InfoNEAT: Information Theory-based NeuroEvolution of Augmenting Topologies for Side-channel Analysis

TL;DR

This paper introduces InfoNEAT, an automated neural architecture search method guided by information theory, significantly improving side-channel attack efficiency and robustness over traditional neural network approaches.

Contribution

InfoNEAT presents a novel neural structure search method using information-theoretic metrics, optimizing neural network configuration and training stopping criteria for side-channel analysis.

Findings

InfoNEAT is up to 6 times faster in training.

It reduces the number of attack traces needed by up to 1000 times.

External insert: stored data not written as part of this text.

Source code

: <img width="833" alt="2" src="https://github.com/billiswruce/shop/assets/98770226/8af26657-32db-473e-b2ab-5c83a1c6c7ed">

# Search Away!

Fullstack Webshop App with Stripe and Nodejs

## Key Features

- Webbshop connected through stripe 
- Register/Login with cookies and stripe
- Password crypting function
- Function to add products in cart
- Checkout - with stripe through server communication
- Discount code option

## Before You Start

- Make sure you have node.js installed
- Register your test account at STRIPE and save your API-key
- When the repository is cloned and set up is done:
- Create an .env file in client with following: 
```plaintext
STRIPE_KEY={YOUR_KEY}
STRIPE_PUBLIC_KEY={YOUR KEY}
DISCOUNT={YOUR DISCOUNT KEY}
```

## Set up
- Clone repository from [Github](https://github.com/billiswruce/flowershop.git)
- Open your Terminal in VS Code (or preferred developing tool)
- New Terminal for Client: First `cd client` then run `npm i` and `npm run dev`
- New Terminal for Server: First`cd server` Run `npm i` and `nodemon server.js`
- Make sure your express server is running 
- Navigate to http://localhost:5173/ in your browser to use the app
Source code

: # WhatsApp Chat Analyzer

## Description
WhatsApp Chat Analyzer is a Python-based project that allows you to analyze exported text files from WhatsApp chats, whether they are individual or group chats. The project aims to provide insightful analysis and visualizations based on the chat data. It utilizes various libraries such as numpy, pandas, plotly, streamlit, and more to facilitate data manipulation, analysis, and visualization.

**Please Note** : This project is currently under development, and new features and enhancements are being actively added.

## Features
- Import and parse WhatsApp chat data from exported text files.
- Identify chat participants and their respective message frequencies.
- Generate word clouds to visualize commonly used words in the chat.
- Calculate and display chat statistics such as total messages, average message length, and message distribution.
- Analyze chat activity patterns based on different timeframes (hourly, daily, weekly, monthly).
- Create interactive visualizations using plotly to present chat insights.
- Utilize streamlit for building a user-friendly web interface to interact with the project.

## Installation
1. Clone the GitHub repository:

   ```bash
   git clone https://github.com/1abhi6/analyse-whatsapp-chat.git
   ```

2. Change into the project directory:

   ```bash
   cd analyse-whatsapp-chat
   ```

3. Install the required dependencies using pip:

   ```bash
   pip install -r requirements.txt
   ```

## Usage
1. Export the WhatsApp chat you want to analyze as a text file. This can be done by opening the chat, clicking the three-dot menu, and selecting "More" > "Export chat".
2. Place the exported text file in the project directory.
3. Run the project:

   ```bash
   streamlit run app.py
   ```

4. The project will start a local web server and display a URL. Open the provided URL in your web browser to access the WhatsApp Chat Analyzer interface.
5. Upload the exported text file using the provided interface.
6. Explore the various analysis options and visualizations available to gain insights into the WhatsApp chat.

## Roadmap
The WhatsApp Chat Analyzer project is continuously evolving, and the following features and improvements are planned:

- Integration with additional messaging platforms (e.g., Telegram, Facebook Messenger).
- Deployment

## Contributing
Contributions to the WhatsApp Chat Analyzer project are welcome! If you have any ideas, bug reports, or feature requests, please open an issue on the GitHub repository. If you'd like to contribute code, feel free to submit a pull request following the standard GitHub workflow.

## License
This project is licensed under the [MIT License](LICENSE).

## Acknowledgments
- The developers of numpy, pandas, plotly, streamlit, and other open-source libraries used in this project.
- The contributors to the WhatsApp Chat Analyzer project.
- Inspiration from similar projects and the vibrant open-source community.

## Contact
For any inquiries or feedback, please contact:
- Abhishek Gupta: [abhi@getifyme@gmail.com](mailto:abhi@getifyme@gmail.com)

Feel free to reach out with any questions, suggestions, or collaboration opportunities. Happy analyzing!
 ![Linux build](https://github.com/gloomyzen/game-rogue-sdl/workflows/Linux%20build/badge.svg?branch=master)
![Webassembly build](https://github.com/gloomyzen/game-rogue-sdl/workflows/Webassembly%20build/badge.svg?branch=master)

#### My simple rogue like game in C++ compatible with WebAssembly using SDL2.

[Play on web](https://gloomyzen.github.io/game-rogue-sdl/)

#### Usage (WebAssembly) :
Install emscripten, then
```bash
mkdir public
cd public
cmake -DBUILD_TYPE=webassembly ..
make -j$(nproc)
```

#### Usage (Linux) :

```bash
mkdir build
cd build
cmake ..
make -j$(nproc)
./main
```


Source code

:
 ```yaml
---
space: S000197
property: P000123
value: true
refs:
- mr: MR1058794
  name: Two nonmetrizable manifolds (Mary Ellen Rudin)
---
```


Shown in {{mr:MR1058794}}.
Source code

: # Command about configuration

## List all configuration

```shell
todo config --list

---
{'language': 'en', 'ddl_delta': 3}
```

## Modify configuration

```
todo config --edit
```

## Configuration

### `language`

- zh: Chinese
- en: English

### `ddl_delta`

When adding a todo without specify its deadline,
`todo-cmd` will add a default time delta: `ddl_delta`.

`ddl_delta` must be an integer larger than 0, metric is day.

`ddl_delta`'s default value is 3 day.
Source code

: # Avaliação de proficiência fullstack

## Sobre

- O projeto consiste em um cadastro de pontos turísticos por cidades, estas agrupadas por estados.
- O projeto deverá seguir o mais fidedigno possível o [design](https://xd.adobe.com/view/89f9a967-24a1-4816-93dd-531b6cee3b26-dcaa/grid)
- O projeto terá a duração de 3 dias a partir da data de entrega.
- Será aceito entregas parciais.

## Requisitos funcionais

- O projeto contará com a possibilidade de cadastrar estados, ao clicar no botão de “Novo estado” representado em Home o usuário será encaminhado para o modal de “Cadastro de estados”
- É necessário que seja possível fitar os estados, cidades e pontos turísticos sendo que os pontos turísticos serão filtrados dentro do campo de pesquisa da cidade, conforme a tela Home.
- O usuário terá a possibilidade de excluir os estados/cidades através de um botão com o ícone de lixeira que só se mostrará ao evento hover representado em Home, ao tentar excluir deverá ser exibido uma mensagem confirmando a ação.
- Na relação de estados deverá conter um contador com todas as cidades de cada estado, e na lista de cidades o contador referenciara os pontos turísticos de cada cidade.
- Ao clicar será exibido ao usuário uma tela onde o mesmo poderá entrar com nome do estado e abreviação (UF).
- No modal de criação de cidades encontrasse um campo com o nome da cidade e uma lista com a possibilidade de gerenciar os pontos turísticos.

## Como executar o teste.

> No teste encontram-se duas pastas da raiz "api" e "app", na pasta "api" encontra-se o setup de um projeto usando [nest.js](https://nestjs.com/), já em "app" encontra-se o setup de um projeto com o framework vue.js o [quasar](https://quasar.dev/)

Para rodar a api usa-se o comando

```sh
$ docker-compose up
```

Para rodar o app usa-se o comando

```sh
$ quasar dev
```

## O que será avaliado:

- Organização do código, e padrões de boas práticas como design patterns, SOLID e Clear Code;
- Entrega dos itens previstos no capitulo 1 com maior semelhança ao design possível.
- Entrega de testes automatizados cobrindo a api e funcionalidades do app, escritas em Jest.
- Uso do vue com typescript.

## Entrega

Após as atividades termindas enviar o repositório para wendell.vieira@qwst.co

Models are robust against noise and desynchronization.

Abstract

Profiled side-channel analysis (SCA) leverages leakage from cryptographic implementations to extract the secret key. When combined with advanced methods in neural networks (NNs), profiled SCA can successfully attack even those crypto-cores assumed to be protected against SCA. Despite the rise in the number of studies devoted to NN-based SCA, a range of questions has remained unanswered, namely: how to choose an NN with an adequate configuration, how to tune the NN's hyperparameters, when to stop the training, etc. Our proposed approach, ``InfoNEAT,'' tackles these issues in a natural way. InfoNEAT relies on the concept of neural structure search, enhanced by information-theoretic metrics to guide the evolution, halt it with novel stopping criteria, and improve time-complexity and memory footprint. The performance of InfoNEAT is evaluated by applying it to publicly available datasets composed of real side-channel measurements. In addition to the considerable advantages regarding the automated configuration of NNs, InfoNEAT demonstrates significant improvements over other approaches for effective key recovery in terms of the number of epochs (e.g.,x6 faster) and the number of attack traces compared to both MLPs and CNNs (e.g., up to 1000s fewer traces to break a device) as well as a reduction in the number of trainable parameters compared to MLPs (e.g., by the factor of up to 32). Furthermore, through experiments, it is demonstrated that InfoNEAT's models are robust against noise and desynchronization in traces.